Finland / USA
Linus Torvalds was born in December 1969 in Helsinki, Finland. With childhood heroes like Newton, Einstein and Gauss, he grew up thinking he would be a scientist, but his biggest influence was his maternal grandfather Leo Törnqvist – professor of statistics at University of Helsinki, where Linus would later study. When Linus was 12 his grandfather acquired a Commodore VIC-20 to help him with his work and got the youngster to type in the BASIC programs for him. Linus said: “The end result was that I got pretty familiar with the machine.” So was born a lifelong fascination with the inner workings of computers, programming and writing code.
After his university studies he released his Linux kernel operating system (OS) in 1991. It quickly took off and has continued to progress over the years, with thousands of developers from different countries and hundreds of companies (many of whom are fierce competitors in other markets) working together on the various iterations of Linux.
It has become the basis of Android smartphones, tablets, digital television recorders and supercomputers the world over. Today millions of people are using devices with Linux at their core that make their work and social lives so much easier and more pleasurable.

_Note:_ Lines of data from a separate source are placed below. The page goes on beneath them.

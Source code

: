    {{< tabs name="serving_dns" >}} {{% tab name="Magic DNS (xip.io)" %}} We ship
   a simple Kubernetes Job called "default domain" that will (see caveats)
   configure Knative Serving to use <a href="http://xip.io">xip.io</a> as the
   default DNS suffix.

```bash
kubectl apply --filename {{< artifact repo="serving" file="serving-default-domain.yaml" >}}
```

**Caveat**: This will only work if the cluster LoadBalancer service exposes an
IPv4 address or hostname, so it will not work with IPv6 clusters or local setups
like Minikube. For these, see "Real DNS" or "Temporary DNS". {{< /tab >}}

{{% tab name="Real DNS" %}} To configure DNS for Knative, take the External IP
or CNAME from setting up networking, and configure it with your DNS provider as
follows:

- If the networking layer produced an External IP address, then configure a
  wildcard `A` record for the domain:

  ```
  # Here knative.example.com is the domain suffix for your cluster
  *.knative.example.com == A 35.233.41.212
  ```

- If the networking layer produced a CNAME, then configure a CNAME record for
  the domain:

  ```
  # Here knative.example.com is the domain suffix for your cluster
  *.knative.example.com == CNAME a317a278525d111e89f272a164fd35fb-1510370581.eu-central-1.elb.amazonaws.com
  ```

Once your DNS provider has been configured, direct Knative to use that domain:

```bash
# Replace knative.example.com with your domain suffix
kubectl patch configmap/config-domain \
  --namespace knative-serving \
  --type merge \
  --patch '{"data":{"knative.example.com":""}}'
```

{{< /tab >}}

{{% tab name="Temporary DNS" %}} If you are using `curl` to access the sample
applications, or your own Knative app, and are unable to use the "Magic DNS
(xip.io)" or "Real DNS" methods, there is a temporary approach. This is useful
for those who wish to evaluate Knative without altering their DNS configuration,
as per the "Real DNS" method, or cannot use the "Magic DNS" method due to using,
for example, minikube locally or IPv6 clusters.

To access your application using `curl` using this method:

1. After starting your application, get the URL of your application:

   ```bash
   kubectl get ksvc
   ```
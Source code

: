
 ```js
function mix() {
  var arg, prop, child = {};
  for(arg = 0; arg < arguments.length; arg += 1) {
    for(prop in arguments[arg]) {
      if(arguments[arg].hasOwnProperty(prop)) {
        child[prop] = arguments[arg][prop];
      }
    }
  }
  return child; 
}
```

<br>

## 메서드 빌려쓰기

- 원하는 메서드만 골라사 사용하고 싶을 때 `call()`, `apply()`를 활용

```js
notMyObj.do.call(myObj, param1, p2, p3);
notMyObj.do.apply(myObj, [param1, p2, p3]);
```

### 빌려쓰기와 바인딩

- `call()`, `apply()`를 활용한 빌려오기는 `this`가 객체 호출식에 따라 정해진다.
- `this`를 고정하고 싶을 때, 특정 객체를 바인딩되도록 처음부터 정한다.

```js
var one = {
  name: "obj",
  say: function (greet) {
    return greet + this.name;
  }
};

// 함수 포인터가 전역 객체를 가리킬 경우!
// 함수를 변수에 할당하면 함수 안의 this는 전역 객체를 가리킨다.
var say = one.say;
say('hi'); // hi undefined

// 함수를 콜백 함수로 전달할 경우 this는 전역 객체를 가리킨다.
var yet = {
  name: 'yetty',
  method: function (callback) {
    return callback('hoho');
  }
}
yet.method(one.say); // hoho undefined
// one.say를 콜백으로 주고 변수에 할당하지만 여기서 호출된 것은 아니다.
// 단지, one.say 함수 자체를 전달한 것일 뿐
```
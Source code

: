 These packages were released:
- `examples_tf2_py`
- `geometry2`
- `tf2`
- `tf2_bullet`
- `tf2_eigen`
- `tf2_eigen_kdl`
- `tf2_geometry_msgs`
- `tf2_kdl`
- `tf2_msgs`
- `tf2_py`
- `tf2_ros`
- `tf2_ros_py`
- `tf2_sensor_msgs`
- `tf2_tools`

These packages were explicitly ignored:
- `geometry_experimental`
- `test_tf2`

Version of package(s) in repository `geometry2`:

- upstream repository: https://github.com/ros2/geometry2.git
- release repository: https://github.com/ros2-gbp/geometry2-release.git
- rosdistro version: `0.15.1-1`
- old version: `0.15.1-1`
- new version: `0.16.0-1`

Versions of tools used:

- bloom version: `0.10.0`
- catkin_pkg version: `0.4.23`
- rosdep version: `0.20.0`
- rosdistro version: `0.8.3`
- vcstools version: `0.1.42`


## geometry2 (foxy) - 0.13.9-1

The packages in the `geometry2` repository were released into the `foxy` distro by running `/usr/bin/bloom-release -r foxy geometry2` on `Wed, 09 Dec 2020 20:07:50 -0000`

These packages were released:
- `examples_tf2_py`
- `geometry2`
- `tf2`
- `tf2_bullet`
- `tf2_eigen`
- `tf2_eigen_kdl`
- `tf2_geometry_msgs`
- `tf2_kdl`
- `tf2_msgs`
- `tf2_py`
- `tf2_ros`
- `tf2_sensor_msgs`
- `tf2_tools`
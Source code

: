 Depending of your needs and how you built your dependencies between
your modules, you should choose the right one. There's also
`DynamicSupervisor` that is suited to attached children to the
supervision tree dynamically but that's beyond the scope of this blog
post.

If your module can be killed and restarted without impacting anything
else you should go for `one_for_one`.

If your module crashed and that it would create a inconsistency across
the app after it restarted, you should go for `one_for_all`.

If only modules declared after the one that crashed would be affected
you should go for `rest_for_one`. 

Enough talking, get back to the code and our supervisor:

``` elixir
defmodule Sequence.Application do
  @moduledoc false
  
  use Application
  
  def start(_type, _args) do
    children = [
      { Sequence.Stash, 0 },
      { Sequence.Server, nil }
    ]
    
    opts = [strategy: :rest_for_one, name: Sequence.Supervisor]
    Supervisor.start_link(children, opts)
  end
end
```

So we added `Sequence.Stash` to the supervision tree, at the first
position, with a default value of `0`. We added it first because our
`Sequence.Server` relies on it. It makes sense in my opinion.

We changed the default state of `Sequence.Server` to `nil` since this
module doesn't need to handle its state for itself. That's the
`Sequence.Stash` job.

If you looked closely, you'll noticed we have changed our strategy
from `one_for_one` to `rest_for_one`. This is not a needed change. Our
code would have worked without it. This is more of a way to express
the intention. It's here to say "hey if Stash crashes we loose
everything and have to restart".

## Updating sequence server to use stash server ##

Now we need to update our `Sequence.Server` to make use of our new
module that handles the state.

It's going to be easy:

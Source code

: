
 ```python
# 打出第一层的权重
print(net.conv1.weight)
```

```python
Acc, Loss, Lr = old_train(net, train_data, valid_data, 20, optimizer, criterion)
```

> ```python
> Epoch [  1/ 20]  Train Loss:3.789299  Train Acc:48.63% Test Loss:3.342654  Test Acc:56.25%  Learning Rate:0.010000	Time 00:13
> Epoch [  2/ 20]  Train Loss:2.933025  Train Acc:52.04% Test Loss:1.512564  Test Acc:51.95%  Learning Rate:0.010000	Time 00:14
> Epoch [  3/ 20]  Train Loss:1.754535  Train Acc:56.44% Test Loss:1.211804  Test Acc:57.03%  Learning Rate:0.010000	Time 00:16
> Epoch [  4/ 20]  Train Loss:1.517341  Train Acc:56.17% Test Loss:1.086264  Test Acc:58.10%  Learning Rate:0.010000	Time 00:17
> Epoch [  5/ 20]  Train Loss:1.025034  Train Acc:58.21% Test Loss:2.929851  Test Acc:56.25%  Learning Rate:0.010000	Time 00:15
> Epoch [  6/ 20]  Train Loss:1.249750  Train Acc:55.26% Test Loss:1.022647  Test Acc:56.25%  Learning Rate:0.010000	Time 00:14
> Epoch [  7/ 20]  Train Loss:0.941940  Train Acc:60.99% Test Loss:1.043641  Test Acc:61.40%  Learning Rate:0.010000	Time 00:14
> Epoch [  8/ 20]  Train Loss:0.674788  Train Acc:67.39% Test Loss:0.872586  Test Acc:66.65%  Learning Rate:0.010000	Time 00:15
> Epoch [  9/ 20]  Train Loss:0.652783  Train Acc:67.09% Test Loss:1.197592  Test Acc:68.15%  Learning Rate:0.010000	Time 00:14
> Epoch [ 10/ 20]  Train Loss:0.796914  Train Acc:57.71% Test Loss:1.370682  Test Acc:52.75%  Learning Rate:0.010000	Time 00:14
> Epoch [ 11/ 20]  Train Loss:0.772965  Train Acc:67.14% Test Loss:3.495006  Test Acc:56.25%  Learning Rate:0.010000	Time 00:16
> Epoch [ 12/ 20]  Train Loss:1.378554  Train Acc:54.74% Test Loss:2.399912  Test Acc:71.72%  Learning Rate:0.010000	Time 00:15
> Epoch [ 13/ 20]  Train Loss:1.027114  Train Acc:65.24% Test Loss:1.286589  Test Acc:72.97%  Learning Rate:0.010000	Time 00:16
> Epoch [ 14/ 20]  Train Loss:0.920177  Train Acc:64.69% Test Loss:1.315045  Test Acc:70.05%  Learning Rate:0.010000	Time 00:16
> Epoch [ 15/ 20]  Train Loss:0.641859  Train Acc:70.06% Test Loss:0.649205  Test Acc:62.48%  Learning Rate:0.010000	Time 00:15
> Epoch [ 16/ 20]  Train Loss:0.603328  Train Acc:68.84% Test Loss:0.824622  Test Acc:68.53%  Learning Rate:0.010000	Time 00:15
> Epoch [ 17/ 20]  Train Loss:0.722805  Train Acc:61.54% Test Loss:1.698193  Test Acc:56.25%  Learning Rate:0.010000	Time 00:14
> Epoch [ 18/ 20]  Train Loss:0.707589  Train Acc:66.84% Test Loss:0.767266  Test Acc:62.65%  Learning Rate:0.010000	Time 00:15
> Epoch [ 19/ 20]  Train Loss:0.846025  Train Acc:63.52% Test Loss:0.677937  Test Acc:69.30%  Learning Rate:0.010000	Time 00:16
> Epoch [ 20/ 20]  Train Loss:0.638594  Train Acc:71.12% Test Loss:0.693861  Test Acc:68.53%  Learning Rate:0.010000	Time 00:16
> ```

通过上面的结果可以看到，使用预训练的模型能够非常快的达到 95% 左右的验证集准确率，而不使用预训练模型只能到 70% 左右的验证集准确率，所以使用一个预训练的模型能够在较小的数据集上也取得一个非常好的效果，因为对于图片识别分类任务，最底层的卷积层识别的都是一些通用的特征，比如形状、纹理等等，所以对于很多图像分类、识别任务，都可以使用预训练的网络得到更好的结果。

One of the most important elements of the system, which he still writes code for from his Oregon home, as far as its creator is concerned, is that it should be open source software, publicly licensed for anyone to use. “I think open source is so important, it is basically taking the scientific approach of building on top of the openly published work of others, and applying it to software. And software is too important in the modern world not to be developed that way.”